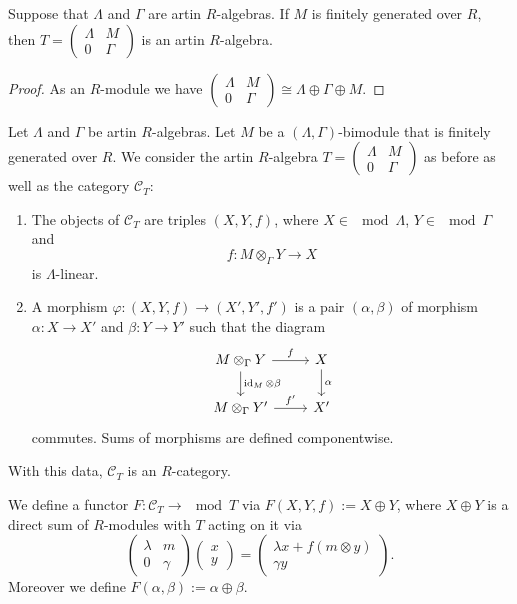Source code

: \begin{lemma}
Suppose that $\Lambda$ and $\Gamma$ are artin $R$-algebras. If $M$ is finitely generated over $R$, then
$
T =
\left(\begin{smallmatrix}
\Lambda & M\\
0 & \Gamma
\end{smallmatrix} \right)
$
is an artin $R$-algebra.
\end{lemma}


\begin{proof}
As an $R$-module we have
$
\left(\begin{smallmatrix}
\Lambda & M\\
0 & \Gamma
\end{smallmatrix} \right)
\cong
\Lambda\oplus\Gamma\oplus M
$.
\end{proof}


Let $\Lambda$ and $\Gamma$ be artin $R$-algebras. Let $M$ be a $(\Lambda,\Gamma)$-bimodule that is finitely generated over $R$. We consider the artin $R$-algebra
$
T =
\left(\begin{smallmatrix}
\Lambda & M\\
0 & \Gamma
\end{smallmatrix} \right)
$
as before as well as the category $\mathcal{C}_T$:
\begin{enumerate}[label=(\roman*)]
\item The objects of $\mathcal{C}_T$ are triples $(X,Y,f)$, where $X\in\mod\Lambda$, $Y\in\mod\Gamma$ and
\[
f:M\otimes_\Gamma Y \to X
\]
is $\Lambda$-linear.
\item A morphism $\varphi:(X,Y,f)\to (X',Y',f')$ is a pair $(\alpha,\beta)$ of morphism $\alpha:X\to X'$ and $\beta:Y\to Y'$ such that the diagram
\[\begin{tikzcd}
      M \otimes_\Gamma Y \dar["\id_M \otimes \beta"] \rar["f"] & X \ar[d, "\alpha"]\\
      M \otimes_\Gamma Y' \rar["f'"] & X'
          \end{tikzcd}
\]
commutes. Sums of morphisms are defined componentwise.
\end{enumerate}
%
With this data, $\mathcal{C}_T$ is an $R$-category.

We define a functor $F:\mathcal{C}_T\to\mod T$ via $F(X,Y,f):=X\oplus Y$, where $X\oplus Y$ is a direct sum of $R$-modules with $T$ acting on it via
\[
\begin{pmatrix}
\lambda & m\\
0 & \gamma
\end{pmatrix}
\begin{pmatrix}
x \\ y
\end{pmatrix}
=
\begin{pmatrix}
\lambda x + f(m\otimes y) \\ \gamma y
\end{pmatrix}.
\]
Moreover we define $F(\alpha,\beta):=\alpha\oplus\beta$.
● ● ● ●
● Exercise objective
The records above must be retyped exactly. Please omit the pictures.

● Solution to this exercise
Source code

: \begin{lemma}
Suppose that $\Lambda$ and $\Gamma$ are artin $R$-algebras. If $M$ is finitely generated over $R$, then
$
T =
\left(\begin{smallmatrix}
\Lambda & M\\
0 & \Gamma
\end{smallmatrix} \right)
$
is an artin $R$-algebra.
\end{lemma}


\begin{proof}
As an $R$-module we have
$
\left(\begin{smallmatrix}
\Lambda & M\\
0 & \Gamma
\end{smallmatrix} \right)
\cong
\Lambda\oplus\Gamma\oplus M
$.
\end{proof}


Let $\Lambda$ and $\Gamma$ be artin $R$-algebras. Let $M$ be a $(\Lambda,\Gamma)$-bimodule that is finitely generated over $R$. We consider the artin $R$-algebra
$
T =
\left(\begin{smallmatrix}
\Lambda & M\\
0 & \Gamma
\end{smallmatrix} \right)
$
as before as well as the category $\mathcal{C}_T$:
\begin{enumerate}[label=(\roman*)]
\item The objects of $\mathcal{C}_T$ are triples $(X,Y,f)$, where $X\in\mod\Lambda$, $Y\in\mod\Gamma$ and
\[
f:M\otimes_\Gamma Y \to X
\]
is $\Lambda$-linear.
\item A morphism $\varphi:(X,Y,f)\to (X',Y',f')$ is a pair $(\alpha,\beta)$ of morphism $\alpha:X\to X'$ and $\beta:Y\to Y'$ such that the diagram
\[\begin{tikzcd}
      M \otimes_\Gamma Y \dar["\id_M \otimes \beta"] \rar["f"] & X \ar[d, "\alpha"]\\
      M \otimes_\Gamma Y' \rar["f'"] & X'
          \end{tikzcd}
\]
commutes. Sums of morphisms are defined componentwise.
\end{enumerate}
%
With this data, $\mathcal{C}_T$ is an $R$-category.

We define a functor $F:\mathcal{C}_T\to\mod T$ via $F(X,Y,f):=X\oplus Y$, where $X\oplus Y$ is a direct sum of $R$-modules with $T$ acting on it via
\[
\begin{pmatrix}
\lambda & m\\
0 & \gamma
\end{pmatrix}
\begin{pmatrix}
x \\ y
\end{pmatrix}
=
\begin{pmatrix}
\lambda x + f(m\otimes y) \\ \gamma y
\end{pmatrix}.
\]
Moreover we define $F(\alpha,\beta):=\alpha\oplus\beta$.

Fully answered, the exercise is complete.